Some of the provisions of the the Credit Card Accountability Responsibility and Disclosure Act of 2009 are now effective. CEI's Hans Bader has an excellent summary of some of the unintended consequences of this "consumer protection" measure--well, actually, most of them, such as the return of annual fees, was fully predicted:
In response to the new law, some credit card companies are starting to charge annual fees on their credit cards to protect themselves against potential losses. Others will likely drop their rewards programs, or stop giving customers' percentage rebates on credit card purchases.
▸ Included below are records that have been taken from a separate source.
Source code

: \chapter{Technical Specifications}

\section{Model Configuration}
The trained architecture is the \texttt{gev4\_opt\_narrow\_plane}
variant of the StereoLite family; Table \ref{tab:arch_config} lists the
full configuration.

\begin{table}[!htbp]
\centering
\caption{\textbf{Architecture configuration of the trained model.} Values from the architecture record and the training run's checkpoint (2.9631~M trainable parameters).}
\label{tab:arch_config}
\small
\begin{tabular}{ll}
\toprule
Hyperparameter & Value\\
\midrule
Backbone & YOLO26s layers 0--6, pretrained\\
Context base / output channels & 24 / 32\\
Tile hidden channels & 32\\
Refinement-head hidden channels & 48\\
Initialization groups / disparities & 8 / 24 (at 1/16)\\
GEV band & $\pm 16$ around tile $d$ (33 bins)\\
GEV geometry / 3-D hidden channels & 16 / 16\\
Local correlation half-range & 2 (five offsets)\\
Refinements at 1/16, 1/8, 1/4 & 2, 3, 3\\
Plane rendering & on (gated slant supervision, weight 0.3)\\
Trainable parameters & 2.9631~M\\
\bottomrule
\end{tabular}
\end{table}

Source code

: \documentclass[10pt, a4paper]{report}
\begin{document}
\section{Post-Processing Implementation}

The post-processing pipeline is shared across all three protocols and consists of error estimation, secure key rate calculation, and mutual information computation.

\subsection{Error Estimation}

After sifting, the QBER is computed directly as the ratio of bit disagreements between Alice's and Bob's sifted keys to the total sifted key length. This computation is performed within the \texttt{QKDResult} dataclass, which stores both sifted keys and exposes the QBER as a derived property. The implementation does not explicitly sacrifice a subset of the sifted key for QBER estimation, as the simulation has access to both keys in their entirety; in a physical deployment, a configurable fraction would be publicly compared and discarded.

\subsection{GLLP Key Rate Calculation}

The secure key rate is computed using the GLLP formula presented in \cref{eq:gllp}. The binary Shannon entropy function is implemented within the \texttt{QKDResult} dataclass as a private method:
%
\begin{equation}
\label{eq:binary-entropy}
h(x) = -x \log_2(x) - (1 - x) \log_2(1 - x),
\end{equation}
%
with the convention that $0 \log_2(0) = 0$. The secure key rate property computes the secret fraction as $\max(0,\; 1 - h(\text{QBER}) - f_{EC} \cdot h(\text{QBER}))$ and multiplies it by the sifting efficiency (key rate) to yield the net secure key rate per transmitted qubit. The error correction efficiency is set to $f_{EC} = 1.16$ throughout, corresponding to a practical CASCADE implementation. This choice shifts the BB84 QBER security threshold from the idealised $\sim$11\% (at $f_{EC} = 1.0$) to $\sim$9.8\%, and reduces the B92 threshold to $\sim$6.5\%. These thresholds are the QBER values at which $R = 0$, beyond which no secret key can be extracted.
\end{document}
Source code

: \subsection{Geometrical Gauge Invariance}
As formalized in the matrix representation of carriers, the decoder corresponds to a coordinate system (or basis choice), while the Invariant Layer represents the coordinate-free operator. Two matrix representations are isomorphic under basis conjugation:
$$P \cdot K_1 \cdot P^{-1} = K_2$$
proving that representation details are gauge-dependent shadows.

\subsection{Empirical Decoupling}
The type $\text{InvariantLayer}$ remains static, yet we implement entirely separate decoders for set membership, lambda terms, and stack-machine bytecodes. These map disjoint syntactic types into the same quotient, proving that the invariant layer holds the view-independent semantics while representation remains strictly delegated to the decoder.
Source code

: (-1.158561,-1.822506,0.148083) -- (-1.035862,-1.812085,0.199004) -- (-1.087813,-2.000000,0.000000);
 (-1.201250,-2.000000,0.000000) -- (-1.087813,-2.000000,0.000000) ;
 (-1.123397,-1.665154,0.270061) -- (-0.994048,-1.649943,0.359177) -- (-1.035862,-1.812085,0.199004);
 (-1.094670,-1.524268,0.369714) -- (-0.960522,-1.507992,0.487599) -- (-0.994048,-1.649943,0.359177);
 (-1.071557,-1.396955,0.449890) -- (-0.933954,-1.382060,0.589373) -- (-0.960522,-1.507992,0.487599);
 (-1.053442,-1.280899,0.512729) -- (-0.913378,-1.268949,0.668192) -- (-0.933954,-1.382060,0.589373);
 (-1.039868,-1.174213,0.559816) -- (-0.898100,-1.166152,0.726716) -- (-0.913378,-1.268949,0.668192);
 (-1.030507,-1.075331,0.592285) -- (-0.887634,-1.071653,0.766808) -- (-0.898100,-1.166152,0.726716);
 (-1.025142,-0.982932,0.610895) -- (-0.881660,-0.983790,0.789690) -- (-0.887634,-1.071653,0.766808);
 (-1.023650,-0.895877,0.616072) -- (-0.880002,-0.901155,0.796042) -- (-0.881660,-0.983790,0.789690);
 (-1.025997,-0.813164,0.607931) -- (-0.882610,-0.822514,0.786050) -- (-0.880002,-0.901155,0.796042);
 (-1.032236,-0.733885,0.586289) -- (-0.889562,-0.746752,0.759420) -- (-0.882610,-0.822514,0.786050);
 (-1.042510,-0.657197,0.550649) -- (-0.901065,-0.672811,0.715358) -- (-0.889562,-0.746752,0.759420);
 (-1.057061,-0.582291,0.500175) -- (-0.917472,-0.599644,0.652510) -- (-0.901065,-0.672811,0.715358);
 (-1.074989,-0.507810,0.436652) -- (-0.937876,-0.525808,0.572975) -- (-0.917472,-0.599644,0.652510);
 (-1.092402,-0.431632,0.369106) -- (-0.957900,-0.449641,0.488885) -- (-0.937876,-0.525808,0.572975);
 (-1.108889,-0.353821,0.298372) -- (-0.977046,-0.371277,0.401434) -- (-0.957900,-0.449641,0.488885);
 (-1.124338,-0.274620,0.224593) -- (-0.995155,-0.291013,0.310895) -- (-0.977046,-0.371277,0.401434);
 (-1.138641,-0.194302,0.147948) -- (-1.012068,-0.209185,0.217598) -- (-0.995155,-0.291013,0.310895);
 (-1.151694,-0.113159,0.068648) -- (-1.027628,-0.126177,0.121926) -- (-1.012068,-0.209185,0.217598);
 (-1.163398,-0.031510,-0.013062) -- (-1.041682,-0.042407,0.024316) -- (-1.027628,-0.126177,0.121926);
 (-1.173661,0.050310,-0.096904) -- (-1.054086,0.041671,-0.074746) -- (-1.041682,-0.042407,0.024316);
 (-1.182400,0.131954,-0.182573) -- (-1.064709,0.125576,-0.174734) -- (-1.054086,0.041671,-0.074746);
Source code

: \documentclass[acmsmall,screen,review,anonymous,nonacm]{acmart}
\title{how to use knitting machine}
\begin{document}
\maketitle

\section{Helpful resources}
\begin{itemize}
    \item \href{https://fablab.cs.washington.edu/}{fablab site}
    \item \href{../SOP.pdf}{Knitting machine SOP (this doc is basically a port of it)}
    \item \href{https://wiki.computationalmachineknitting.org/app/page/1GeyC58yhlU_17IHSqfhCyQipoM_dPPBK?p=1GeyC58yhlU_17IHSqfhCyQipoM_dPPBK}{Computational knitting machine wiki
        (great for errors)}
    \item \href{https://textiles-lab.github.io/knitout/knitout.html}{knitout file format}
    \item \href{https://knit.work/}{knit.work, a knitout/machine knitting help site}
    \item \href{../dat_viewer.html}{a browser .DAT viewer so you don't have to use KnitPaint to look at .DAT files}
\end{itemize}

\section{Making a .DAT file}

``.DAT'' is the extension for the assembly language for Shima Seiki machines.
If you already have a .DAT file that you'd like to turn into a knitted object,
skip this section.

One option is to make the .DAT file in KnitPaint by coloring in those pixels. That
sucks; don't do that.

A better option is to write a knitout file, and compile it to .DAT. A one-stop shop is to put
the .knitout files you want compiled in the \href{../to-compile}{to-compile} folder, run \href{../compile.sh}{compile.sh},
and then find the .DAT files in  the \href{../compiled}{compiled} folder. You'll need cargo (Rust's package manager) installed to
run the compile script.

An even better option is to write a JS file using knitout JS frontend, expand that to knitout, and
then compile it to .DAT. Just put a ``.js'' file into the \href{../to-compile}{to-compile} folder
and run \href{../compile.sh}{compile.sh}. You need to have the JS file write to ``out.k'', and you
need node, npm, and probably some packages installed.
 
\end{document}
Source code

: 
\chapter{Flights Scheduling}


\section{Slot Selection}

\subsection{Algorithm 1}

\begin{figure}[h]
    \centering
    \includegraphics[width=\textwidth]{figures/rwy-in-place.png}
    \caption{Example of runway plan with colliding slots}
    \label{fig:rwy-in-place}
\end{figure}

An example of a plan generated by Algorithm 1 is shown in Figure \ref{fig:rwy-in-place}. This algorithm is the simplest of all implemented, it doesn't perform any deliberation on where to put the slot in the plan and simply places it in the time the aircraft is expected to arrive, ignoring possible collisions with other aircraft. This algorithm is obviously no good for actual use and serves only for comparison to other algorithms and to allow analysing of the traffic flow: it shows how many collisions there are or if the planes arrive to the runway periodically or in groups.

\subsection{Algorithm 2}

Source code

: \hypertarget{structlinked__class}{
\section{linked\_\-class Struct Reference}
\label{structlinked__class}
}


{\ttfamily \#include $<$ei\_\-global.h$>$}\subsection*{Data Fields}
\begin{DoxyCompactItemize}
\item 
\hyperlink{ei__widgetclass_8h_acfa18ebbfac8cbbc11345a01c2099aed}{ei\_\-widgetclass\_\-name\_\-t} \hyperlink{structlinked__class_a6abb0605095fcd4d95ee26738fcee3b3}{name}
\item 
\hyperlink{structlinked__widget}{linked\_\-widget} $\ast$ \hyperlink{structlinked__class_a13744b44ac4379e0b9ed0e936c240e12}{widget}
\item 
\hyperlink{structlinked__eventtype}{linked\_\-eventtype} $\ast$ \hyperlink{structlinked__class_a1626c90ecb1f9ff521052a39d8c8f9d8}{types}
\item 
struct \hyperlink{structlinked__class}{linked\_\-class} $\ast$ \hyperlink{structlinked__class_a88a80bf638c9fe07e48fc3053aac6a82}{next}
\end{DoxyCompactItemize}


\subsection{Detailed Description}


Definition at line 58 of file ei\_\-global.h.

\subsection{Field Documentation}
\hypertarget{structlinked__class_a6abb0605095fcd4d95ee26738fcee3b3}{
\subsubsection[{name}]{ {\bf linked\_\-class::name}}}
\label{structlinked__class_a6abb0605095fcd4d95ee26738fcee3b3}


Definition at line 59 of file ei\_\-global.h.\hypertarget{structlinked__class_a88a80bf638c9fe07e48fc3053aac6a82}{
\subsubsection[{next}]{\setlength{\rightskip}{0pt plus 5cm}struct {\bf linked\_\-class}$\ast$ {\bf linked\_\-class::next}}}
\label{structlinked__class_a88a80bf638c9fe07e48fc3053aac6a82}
For example, I and my wife get 3% to 5% back on most of our credit card purchases.
One of my co-workers just emailed me that since the new law, he will now be charged an annual fee on what he calls "the best reward card I ever found." It's the same card I use for many of my purchases.
The new law is supposed to "protect" cardholders. But what it really does is transfer wealth from people who pay off their credit card bills at the end of every month, (or have good enough credit that the credit card company would not likely have increased their interest rate anyway) to people with bad credit who have run up big balances.
If you make it harder for credit card companies to charge risky people higher rates than responsible people, they'll increase rates for everyone, or make it harder for people to get credit cards in the first place.
Let me stress one point: annual fees are a uniquely pernicious form of term re-pricing by credit card issuers to deal with limits on their ability to price other terms at market rates. First, they dampen market competition because once a consumer pays an annual fee he has essentially made a capital investment and is locked into that card for the year. And if he switches cards, he has to pay another annual fee. Second, they dampen competition because they are a tax on multiple-card holding. Right now card issuers compete for my business every single time I make a purchase and I can decide which card to use for every transaction. Third, consumer surveys over many decades show that annual fees are the least-liked term by consumers of all credit card terms. Finally, as Hans suggests, annual fees are imposed on all card holders, good and bad risks and responsible and irresponsible users alike. Thus, they have extremely questionable redistributional consequences among card users.
More regulations go into effect next year, so look for more offsetting changes to your credit cards: more annual fees, higher interest rates, less-generous rewards, higher penalty fees, lower credit lines, and less access to credit.
Perhaps someday somewhere a free lunch will be discovered, but it won't be with respect to this legislation.